«Santi che pagano il mio pranzo non ce n’è/Sulle panchine in Piazza Grande/Ma quando ho fame di mercanti come me qui non ce n’è». Così cantava Lucio Dalla in una delle sue più celebri canzoni (Piazza Grande). Dava voce a un ultimo, un barbone di Piazza Grande, e ci offriva la visione lucida di quelli che colpevolmente chiamiamo “altri”. Una visione bonaria, sincera e positiva dell’umanità, che sa ritrovarsi e parlarsi nonostante le differenze di censo. Una visione ben diversa, purtroppo, da quelle che ci offrono le cronache moderne che riportano costantemente lo stigma per gli ultimi.

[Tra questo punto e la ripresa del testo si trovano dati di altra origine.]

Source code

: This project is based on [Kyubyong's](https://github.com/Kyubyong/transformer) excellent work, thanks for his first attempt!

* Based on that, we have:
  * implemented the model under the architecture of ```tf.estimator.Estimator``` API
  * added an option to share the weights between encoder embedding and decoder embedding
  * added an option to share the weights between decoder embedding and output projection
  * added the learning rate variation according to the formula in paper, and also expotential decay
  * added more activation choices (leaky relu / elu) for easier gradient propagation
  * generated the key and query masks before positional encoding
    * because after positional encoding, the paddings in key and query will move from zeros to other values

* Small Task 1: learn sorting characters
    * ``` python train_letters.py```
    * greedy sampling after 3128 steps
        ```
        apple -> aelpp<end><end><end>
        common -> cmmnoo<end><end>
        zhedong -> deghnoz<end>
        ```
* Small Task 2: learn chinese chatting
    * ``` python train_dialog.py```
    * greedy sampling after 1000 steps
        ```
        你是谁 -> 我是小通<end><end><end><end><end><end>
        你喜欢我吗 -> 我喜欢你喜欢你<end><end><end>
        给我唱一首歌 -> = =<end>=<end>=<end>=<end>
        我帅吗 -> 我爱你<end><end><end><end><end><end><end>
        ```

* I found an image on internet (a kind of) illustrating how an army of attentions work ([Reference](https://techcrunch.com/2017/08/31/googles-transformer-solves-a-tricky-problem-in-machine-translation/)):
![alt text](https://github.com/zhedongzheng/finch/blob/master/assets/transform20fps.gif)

Aveva fatto notizia qualche tempo fa la richiesta di licenziamento per la signora che aveva sottratto all’oblio dei rifiuti un monopattino per regalarlo alla figlia. Ben più di ampio raggio è l’azione intrapresa dal sindaco di Genova, Marco Bucci, espressione di una coalizione di centrodestra, che ha lanciato una campagna fatta di più ordinanze a tutela del decoro cittadino. In particolare, ha destato scalpore e scandalo il provvedimento che multa chi rovista nei cassonetti.
Provvedimento che, dopo le polemiche che ne sono scaturite, la Giunta ha provato a smorzare giustificandolo con l’applicabilità soltanto ai casi in cui si imbrattano le aree circostanti.
La strategia, magari inconscia, è chiara. Occorre marchiare il comportamento e chi lo porta a termine, indipendentemente dalle ragioni, minando anche la dignità stessa delle persone. Magari quella madre non voleva scatenare un putiferio, sicuramente riteneva, ingenuamente e in buona fede, di non destare scalpore e soprattutto di poter fare un regalo (peraltro scartato da qualcuno a cui non interessava più) senza bisogno di elemosinarlo. Invece no. Dita puntate e marchio di vergogna da parte di una società che è sempre più povera ma sempre più incazzata con chi sta peggio, con i più poveri, per quel carattere nostrano di essere, come Don Abbondio, forti coi deboli e deboli coi forti.
In questo razzismo travestito da burocrazia c’è tutta la peggiore ipocrisia borghese. Da un lato, vuole nascondere e ghettizzare l’ultimo perché non disturbi e, dall’altro, gode nel dargli un briciolo di ciò che possiede a favore di telecamera. Guai, però, se l’ultimo rifiuta il contentino, alza la testa e prova a sottrarre all’oblio il rifiuto dell’opulenta società che lo esclude. Invece di dar manforte a chi tutti i giorni, davvero, aiuta chi è in difficoltà, si preferisce dare una ripulita, per trasformare tutto in una viuzza marcia dentro ma con i marciapiedi puliti ben in vista.
Eppure non sarebbe difficile essere soltanto umani, senza bisogno sempre di additare chi sta peggio. Non si diventa più ricchi, non ci si guadagna nulla, le strade restano comunque sporche delle cicche gettate in terra da uomini in cravatta e lastricate delle bottiglie lasciate da studenti ubriachi. E così le canzoni di Lucio Dalla sono buone ormai per essere stuprate nel canto corale di cinquantenni bagnati di sudore alla fiera della beneficenza, che ormai manco serve più a pulire la coscienza. Però che schifo i poveri che rovistano nella spazzatura: forse perché ci ricordano quanto schifo facciamo noi a far sì che possa succedere.